**Exercise requirements:**
Please print each of the entries below exactly.

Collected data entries
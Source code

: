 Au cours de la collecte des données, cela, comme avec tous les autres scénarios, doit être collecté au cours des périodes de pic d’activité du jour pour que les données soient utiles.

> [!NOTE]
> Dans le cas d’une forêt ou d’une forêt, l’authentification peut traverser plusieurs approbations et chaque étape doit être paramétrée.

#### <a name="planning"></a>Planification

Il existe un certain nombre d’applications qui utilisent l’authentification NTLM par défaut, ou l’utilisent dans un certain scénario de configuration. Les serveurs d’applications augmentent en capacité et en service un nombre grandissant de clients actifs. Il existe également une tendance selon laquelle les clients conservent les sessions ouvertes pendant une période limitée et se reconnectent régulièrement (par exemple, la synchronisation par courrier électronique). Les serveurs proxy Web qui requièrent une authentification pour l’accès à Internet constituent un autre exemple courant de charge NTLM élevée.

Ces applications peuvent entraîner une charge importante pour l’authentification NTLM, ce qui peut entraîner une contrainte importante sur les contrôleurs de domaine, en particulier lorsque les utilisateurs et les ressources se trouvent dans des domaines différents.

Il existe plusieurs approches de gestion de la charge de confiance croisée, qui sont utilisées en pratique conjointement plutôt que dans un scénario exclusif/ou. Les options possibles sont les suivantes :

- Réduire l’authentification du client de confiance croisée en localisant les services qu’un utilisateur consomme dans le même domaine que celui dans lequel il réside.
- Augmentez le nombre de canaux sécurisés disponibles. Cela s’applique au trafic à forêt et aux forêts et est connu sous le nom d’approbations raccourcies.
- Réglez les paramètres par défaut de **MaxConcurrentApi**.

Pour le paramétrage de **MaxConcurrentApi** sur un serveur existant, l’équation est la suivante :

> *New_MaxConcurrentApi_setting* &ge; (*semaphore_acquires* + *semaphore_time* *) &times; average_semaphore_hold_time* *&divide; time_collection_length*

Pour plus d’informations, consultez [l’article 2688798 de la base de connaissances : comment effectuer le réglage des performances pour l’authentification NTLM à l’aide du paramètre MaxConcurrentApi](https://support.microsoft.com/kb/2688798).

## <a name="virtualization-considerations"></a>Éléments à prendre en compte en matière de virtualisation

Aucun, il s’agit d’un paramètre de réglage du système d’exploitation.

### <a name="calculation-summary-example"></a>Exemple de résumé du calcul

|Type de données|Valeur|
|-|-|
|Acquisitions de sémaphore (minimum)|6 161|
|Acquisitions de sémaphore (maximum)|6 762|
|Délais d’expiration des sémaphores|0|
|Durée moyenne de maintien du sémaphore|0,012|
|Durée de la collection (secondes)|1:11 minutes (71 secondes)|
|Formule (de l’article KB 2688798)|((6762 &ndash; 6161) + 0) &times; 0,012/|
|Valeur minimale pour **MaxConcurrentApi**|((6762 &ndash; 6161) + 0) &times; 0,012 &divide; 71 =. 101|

**Answer to this task:**
Source code

: Au cours de la collecte des données, cela, comme avec tous les autres scénarios, doit être collecté au cours des périodes de pic d’activité du jour pour que les données soient utiles.

> [!NOTE]
> Dans le cas d’une forêt ou d’une forêt, l’authentification peut traverser plusieurs approbations et chaque étape doit être paramétrée.

#### <a name="planning"></a>Planification

Il existe un certain nombre d’applications qui utilisent l’authentification NTLM par défaut, ou l’utilisent dans un certain scénario de configuration. Les serveurs d’applications augmentent en capacité et en service un nombre grandissant de clients actifs. Il existe également une tendance selon laquelle les clients conservent les sessions ouvertes pendant une période limitée et se reconnectent régulièrement (par exemple, la synchronisation par courrier électronique). Les serveurs proxy Web qui requièrent une authentification pour l’accès à Internet constituent un autre exemple courant de charge NTLM élevée.

Ces applications peuvent entraîner une charge importante pour l’authentification NTLM, ce qui peut entraîner une contrainte importante sur les contrôleurs de domaine, en particulier lorsque les utilisateurs et les ressources se trouvent dans des domaines différents.

Il existe plusieurs approches de gestion de la charge de confiance croisée, qui sont utilisées en pratique conjointement plutôt que dans un scénario exclusif/ou. Les options possibles sont les suivantes :

- Réduire l’authentification du client de confiance croisée en localisant les services qu’un utilisateur consomme dans le même domaine que celui dans lequel il réside.
- Augmentez le nombre de canaux sécurisés disponibles. Cela s’applique au trafic à forêt et aux forêts et est connu sous le nom d’approbations raccourcies.
- Réglez les paramètres par défaut de **MaxConcurrentApi**.

Pour le paramétrage de **MaxConcurrentApi** sur un serveur existant, l’équation est la suivante :

> *New_MaxConcurrentApi_setting* &ge; (*semaphore_acquires* + *semaphore_time* *) &times; average_semaphore_hold_time* *&divide; time_collection_length*

Pour plus d’informations, consultez [l’article 2688798 de la base de connaissances : comment effectuer le réglage des performances pour l’authentification NTLM à l’aide du paramètre MaxConcurrentApi](https://support.microsoft.com/kb/2688798).

## <a name="virtualization-considerations"></a>Éléments à prendre en compte en matière de virtualisation

Aucun, il s’agit d’un paramètre de réglage du système d’exploitation.

### <a name="calculation-summary-example"></a>Exemple de résumé du calcul

|Type de données|Valeur|
|-|-|
|Acquisitions de sémaphore (minimum)|6 161|
|Acquisitions de sémaphore (maximum)|6 762|
|Délais d’expiration des sémaphores|0|
|Durée moyenne de maintien du sémaphore|0,012|
|Durée de la collection (secondes)|1:11 minutes (71 secondes)|
|Formule (de l’article KB 2688798)|((6762 &ndash; 6161) + 0) &times; 0,012/|
|Valeur minimale pour **MaxConcurrentApi**|((6762 &ndash; 6161) + 0) &times; 0,012 &divide; 71 =. 101|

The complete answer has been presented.